- [Work instructions]
Every line below that holds the string "docs" should be copied.

[Opening Supplied entries section]

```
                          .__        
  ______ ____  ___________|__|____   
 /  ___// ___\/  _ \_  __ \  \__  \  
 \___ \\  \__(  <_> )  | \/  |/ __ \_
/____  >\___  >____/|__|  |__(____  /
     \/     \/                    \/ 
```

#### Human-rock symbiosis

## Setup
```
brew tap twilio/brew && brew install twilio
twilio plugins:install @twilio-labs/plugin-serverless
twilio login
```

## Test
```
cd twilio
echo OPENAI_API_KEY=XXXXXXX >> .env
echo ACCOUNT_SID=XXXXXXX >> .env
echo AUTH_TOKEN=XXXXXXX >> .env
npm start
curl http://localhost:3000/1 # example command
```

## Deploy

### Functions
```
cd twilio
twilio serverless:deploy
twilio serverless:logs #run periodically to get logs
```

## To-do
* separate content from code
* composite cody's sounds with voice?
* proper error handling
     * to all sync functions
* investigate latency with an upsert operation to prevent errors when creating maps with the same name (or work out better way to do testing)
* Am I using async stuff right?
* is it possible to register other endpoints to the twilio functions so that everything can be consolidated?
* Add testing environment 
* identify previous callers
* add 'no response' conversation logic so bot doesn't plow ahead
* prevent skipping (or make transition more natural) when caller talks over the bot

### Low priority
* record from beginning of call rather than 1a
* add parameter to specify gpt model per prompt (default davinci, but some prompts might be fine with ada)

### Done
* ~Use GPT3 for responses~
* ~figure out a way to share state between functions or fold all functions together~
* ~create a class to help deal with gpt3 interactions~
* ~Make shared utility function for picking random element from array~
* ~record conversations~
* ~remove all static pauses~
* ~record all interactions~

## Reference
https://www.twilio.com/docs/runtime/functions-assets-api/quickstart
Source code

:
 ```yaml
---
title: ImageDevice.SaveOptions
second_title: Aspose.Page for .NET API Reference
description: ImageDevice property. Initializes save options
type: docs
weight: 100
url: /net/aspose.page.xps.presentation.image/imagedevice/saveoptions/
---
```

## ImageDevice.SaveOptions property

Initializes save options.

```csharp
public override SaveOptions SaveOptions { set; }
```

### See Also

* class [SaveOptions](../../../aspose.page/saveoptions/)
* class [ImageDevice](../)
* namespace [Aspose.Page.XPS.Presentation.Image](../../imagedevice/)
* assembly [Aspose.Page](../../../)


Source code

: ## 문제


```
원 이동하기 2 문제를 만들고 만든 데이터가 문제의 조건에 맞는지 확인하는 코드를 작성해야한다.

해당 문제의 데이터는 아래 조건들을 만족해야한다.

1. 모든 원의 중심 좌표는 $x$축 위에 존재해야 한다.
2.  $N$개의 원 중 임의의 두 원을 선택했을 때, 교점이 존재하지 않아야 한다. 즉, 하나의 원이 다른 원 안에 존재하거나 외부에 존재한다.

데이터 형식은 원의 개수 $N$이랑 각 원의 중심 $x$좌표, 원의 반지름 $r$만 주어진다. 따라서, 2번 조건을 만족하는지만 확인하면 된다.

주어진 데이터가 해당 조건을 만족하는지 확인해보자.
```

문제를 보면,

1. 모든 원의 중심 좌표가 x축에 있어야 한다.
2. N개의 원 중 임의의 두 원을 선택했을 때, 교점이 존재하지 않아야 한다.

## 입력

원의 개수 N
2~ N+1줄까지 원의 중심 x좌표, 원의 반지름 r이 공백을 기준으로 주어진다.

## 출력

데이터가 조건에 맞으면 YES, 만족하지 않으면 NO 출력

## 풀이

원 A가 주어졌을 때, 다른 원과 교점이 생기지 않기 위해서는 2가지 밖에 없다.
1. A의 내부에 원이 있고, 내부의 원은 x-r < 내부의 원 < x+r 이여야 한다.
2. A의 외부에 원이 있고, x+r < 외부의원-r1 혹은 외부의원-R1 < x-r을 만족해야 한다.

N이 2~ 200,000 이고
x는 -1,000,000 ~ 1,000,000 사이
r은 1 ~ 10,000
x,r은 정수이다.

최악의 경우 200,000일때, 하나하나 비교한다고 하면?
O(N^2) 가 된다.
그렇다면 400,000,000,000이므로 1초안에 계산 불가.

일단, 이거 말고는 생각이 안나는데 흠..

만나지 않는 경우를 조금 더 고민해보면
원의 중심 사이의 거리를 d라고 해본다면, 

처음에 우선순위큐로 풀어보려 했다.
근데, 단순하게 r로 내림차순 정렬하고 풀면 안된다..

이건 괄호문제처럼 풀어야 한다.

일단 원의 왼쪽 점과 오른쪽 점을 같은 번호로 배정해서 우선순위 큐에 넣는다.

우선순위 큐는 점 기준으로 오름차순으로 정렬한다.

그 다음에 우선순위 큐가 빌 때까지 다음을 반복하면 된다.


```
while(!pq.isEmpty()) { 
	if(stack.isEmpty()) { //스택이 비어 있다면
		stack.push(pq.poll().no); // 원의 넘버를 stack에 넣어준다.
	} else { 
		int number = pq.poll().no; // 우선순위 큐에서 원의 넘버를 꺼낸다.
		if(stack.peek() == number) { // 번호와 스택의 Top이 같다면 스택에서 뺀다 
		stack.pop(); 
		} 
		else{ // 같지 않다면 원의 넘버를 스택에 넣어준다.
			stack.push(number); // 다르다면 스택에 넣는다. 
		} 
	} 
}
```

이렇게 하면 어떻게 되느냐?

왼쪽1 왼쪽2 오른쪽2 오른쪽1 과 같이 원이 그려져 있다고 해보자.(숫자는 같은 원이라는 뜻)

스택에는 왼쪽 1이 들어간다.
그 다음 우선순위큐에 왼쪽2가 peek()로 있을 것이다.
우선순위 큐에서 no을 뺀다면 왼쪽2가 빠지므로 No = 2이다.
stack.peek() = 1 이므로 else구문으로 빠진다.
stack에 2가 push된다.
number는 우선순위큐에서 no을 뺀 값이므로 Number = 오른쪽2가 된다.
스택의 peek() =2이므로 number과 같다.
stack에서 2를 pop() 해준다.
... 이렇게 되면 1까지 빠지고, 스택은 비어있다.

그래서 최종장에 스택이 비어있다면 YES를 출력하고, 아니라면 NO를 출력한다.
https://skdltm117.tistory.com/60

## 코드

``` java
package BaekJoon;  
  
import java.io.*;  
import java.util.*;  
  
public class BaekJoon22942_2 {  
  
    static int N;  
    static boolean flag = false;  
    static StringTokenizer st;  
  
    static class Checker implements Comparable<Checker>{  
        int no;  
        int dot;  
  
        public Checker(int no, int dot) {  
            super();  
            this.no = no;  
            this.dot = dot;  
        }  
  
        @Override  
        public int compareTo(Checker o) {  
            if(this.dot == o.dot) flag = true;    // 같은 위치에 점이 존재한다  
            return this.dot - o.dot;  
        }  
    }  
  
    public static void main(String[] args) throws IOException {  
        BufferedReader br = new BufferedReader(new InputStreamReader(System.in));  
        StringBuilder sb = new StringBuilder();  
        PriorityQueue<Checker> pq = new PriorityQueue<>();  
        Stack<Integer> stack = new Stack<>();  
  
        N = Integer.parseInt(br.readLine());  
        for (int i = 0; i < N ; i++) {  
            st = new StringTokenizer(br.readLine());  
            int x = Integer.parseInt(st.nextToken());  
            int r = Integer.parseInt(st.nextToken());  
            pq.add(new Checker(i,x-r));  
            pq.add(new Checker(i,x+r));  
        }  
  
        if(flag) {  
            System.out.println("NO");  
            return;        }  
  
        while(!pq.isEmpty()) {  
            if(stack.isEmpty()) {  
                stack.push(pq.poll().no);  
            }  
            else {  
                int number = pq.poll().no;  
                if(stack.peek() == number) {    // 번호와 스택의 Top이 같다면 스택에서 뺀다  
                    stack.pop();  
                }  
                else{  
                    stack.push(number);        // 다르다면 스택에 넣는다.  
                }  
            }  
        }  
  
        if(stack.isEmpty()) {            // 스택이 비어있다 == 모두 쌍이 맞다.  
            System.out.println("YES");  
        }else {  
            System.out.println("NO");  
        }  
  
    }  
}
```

[Closing Supplied entries section]

- [Answer space]
https://www.twilio.com/docs/runtime/functions-assets-api/quickstart
type: docs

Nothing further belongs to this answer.